A number of largest Kazakhstan’s Internet portals (Kiwi.kz, Namba.kz, Nur.kz, Gameworld.kz) intend to establish a special association with a view of developing the Kazakhstan’s sector of the Internet. They have already applied for state registration, Tengrinews.kz reports.
Reps of the portals told about it at a press-conference following the media buzz caused by Shavkat Sabirov, Vice President of the Internet Association of Kazakhstan (IAK), who suggested punishing all those running pirated content on their Internet portals “at three snaps” (two warnings followed by forced elimination of the Internet resource).
Stanislav Ignatov, Head of Kiwi.kz, a video hosting platform, believes “if we start eliminating one and all web sites with some pirated content (music, films, games, etc), the Kazakhstan’s sector of the Internet will die”.
Azamat Omarov, Commercial Director of the Yvision blogging service, believes it will take time for the Kazakhstan’s segment of the Internet to develop. “Kaznet has been there for only 15 years, and it started developing actively only 3 years ago. Elimination of web-sites offering some pirated content is not a solution. Kaznet is only popular with 15% of Internet users in Kazakhstan, with the other 85% giving preference to the Russian segment of the Internet. In case of clean-up operations in Kaznet users will shift to the Russian segment”.
According to Ignatov of Kiwi.kz, the number of unique visitors to Kazakhstan’s web-sites Namba.kz, Nur.kz, Kiwi.kz, Gameworld.kz stands at 400 000, whereas Russia’s Mail.ru, VKontakte.ru attract up to 3 million of Kazakhstan’s users.
He also cited Internet advertisement figures for 2010: the on-line advertisement market in Kaznet was estimated at $8.8 million ($5 million in 2009). He believes the “three snaps method” wilkl have an adverse impact on this segment as well.

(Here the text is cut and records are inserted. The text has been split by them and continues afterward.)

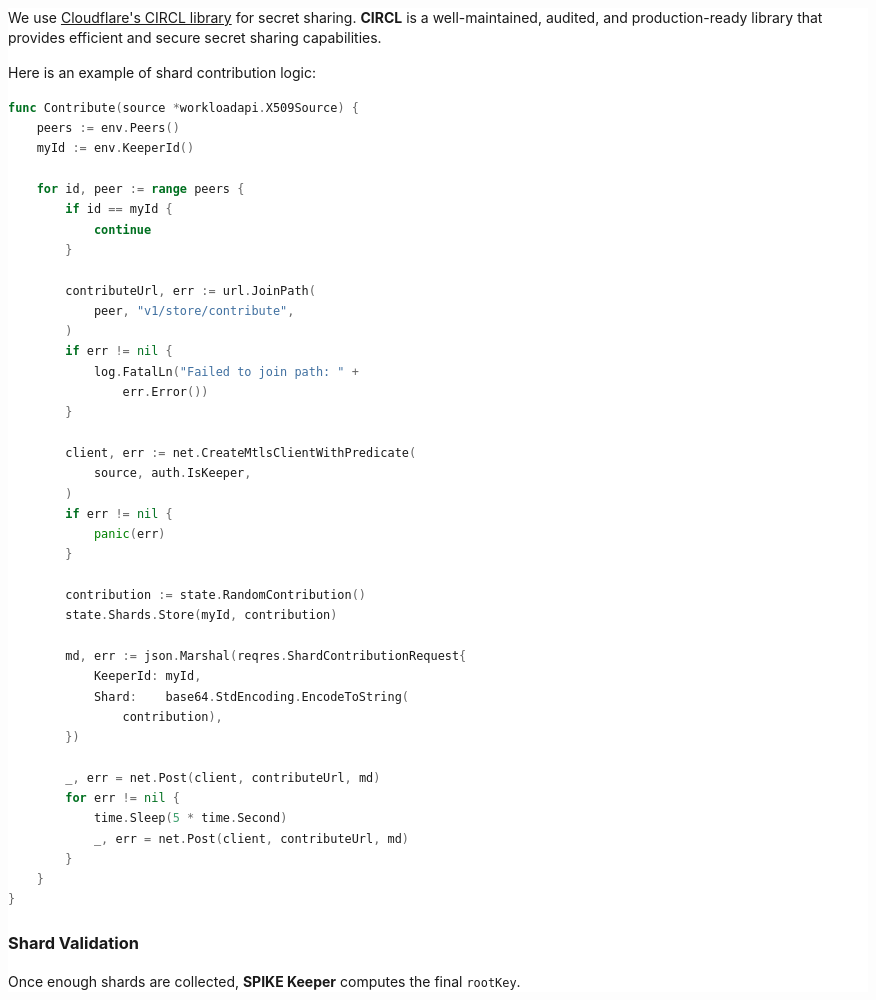 We use [Cloudflare's CIRCL library][circl] for secret sharing. **CIRCL** is
a well-maintained, audited, and production-ready library that provides
efficient and secure secret sharing capabilities.

Here is an example of shard contribution logic:

```go
func Contribute(source *workloadapi.X509Source) {
	peers := env.Peers()
	myId := env.KeeperId()

	for id, peer := range peers {
		if id == myId {
			continue
		}

		contributeUrl, err := url.JoinPath(
			peer, "v1/store/contribute",
		)
		if err != nil {
			log.FatalLn("Failed to join path: " + 
				err.Error())
 		}

		client, err := net.CreateMtlsClientWithPredicate(
			source, auth.IsKeeper,
		)
		if err != nil {
			panic(err)
		}

		contribution := state.RandomContribution()
		state.Shards.Store(myId, contribution)

		md, err := json.Marshal(reqres.ShardContributionRequest{
			KeeperId: myId,
			Shard:    base64.StdEncoding.EncodeToString(
				contribution),
		})

		_, err = net.Post(client, contributeUrl, md)
		for err != nil {
			time.Sleep(5 * time.Second)
			_, err = net.Post(client, contributeUrl, md)
		}
	}
}
```

### Shard Validation

Once enough shards are collected, **SPIKE Keeper** computes the final `rootKey`.


[mtls-with-spire]: https://zerotohero.dev/spire/mtls/
[spiffe-concepts]: https://spiffe.io/docs/latest/spiffe-about/spiffe-concepts/
[spike-use-case]: https://spike.ist/#/presentations/README
[spire-eks]: https://zerotohero.dev/spire/spire-rocks/
[spike-web]: https://spike.ist/
[spire]: https://spiffe.io/docs/latest/spire-about/
[spike]: https://github.com/spiffe/spike
[shamir]: https://en.wikipedia.org/wiki/Shamir%27s_Secret_Sharing
[spiffe]: https://spiffe.io/
[circl]: https://github.com/cloudflare/circl
[spike-security]: https://spike.ist/#/architecture/security-model
[aes]: https://en.wikipedia.org/wiki/Advanced_Encryption_Standard
[mtls]: https://en.wikipedia.org/wiki/Mutual_authentication
[xor]: https://en.wikipedia.org/wiki/XOR_cipher
[circl]: https://github.com/cloudflare/circl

Earlier owners of some Kazakhstan’s Internet portals wrote an open letter to Kazakhstan’s Prime Minister Karim Massimov requesting him to introduce 2-year-long moratorium on any changes into intellectual rights-related legislation applicable to the Internet.
“Efforts to combat violations of IPR in the Internet should be simultaneous across the CIS (post-soviet states). Unilateral “clean-up” operations within the Kazakhstan’s Internet space alone will bring about noncompetitiveness of the latter”, Stanislav Ignatov and Rauan Maemirov (owners of Kiwi.kz), Vassily Ulyanov (Nur.kz), Kamshybek Kasymbekov (Namba.kz) and Vladislav Tolmachev (Gameworld.kz) stated.